The Role of Variation in Adaptation

• Maintenance of variation among population members has survival value when environments are variable.
• The Galápagos finches illustrate how beak size evolves with changing food supply across seasons: larger beaks favored when hard seeds predominate; smaller beaks favored when soft seeds prevail.
• Diploidy increases genetic variation because two allele copies exist per locus, allowing heterozygotes to display unique phenotypes.
• Balancing selection can maintain multiple alleles in a population (e.g., sickle cell trait in malaria regions).
• Heterozygote advantage: heterozygotes have higher fitness than either homozygote, preserving both alleles in the population.
• Substantial caution: balancing selection does not imply all traits are equally beneficial in all environments; it reflects trade-offs across environments and generations.
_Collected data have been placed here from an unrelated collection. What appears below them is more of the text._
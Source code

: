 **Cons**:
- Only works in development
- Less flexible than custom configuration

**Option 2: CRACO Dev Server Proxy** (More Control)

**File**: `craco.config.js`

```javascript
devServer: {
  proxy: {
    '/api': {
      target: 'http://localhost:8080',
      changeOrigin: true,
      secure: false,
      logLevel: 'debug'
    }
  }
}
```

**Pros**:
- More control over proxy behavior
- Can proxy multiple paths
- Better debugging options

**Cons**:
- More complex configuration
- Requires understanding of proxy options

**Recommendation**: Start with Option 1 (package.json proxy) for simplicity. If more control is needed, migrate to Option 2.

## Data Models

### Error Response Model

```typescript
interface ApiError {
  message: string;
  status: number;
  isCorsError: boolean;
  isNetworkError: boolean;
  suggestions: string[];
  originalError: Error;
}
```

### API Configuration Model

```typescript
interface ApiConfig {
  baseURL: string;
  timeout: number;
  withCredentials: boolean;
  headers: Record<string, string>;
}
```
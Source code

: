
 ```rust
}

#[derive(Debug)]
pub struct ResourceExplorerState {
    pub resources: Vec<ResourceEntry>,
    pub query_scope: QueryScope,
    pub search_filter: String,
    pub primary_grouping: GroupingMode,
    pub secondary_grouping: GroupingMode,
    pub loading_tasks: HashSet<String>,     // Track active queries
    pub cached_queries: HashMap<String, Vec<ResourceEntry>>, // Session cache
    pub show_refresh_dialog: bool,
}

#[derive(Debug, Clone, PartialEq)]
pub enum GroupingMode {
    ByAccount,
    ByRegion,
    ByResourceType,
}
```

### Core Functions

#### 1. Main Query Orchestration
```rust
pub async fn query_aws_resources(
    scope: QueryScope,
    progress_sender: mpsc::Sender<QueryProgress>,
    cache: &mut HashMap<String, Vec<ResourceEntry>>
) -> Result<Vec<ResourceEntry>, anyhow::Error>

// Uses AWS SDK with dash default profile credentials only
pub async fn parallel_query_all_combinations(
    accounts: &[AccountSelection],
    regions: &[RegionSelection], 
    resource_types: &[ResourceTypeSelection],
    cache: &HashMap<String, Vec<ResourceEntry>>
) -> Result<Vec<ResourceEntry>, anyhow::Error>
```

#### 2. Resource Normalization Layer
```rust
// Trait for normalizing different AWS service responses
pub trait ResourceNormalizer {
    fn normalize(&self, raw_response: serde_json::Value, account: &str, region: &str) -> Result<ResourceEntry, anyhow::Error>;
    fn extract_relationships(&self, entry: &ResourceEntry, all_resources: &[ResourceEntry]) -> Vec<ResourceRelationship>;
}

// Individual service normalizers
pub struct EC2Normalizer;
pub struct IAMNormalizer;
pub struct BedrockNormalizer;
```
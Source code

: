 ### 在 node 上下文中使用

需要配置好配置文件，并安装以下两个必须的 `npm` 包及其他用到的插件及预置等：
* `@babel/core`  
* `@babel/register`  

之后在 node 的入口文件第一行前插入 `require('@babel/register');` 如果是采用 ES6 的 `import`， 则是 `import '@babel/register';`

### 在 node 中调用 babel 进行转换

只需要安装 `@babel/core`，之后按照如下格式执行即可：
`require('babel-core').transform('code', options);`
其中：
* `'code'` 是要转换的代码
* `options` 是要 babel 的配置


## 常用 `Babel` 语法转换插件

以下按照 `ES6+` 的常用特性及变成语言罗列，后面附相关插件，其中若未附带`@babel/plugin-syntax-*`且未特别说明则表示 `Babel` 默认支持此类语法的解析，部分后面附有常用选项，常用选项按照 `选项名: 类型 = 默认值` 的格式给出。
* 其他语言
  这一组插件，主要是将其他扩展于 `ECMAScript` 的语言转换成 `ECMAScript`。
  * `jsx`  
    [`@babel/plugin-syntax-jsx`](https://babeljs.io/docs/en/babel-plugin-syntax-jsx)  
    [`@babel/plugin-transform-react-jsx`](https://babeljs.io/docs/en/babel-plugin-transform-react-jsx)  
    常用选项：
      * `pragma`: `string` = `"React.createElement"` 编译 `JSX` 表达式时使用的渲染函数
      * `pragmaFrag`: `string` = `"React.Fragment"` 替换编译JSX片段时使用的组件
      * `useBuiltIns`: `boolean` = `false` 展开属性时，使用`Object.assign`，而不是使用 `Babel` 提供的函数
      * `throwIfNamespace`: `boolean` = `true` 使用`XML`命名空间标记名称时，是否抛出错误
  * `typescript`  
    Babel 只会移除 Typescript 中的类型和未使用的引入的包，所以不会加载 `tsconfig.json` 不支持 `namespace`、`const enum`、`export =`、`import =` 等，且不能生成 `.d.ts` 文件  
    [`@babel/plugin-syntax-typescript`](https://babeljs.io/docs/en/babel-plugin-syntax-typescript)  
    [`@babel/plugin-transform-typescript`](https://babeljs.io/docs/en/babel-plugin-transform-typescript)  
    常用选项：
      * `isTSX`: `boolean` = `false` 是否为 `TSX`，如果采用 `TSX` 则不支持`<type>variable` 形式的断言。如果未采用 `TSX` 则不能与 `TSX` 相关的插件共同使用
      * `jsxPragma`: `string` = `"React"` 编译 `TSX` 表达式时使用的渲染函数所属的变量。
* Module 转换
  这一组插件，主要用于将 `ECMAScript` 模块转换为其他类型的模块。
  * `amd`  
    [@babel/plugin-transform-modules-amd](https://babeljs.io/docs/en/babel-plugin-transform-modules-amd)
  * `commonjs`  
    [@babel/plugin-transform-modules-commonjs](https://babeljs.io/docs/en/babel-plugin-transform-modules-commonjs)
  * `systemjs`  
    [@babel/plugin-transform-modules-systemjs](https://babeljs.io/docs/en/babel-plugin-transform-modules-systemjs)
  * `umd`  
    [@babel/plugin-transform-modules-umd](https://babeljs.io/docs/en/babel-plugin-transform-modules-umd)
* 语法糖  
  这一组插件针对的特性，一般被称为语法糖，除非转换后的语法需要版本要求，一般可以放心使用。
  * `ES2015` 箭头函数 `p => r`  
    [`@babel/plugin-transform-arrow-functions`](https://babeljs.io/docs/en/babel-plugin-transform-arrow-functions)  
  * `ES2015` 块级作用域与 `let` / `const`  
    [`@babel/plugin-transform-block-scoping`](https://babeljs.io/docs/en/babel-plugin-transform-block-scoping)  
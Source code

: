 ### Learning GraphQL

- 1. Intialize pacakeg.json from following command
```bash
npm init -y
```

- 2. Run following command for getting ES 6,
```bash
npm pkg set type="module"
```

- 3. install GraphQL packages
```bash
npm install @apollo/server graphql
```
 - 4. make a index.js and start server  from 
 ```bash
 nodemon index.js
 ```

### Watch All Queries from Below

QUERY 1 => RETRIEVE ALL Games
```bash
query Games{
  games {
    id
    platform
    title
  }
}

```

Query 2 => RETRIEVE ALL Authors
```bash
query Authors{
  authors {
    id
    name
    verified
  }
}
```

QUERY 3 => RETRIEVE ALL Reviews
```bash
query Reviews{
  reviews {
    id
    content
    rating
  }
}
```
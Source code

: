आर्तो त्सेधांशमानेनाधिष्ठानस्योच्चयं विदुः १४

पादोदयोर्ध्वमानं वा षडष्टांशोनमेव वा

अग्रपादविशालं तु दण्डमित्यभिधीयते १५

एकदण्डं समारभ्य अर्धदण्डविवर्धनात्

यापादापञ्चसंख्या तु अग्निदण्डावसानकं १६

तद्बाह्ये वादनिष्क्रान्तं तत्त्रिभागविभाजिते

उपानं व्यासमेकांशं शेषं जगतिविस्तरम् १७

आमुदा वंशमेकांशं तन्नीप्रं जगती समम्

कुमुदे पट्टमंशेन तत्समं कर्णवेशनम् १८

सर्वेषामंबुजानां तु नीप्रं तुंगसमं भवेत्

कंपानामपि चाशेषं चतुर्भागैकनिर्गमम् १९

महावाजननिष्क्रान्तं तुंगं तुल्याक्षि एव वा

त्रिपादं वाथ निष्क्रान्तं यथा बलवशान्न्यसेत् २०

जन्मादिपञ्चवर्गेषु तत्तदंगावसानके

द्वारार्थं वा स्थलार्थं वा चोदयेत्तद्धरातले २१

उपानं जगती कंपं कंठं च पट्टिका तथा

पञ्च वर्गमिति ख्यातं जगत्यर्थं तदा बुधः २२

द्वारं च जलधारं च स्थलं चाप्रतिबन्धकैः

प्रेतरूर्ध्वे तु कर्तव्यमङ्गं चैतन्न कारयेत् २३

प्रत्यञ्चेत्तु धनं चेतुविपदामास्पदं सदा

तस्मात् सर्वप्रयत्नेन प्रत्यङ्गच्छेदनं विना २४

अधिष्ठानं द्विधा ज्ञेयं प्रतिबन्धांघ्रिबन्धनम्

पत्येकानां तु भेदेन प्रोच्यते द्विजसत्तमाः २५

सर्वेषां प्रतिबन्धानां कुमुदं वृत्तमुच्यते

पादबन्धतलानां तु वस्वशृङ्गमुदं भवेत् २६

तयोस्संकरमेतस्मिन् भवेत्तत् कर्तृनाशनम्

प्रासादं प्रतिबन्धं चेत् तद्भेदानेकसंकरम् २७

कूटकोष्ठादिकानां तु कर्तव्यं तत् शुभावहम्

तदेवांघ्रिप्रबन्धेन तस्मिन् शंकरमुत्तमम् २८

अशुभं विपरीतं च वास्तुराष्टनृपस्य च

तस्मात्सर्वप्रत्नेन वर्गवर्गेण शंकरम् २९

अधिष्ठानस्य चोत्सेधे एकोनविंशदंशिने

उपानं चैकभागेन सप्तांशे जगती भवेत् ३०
Implications for Real-World Scenarios

• Antibiotic resistance: directional selection in bacteria leads to resistant populations; improper antibiotic use accelerates resistance.
• Conservation and biodiversity: maintaining genetic variation is critical for resilience to environmental changes and disease.
• Human health and disease: malaria and sickle cell trait exemplify how evolutionary forces shape disease dynamics and population genetics in humans.
• Speciation and diversity: gene flow and drift can contribute to divergence; isolation can promote the emergence of distinct species or subspecies over time.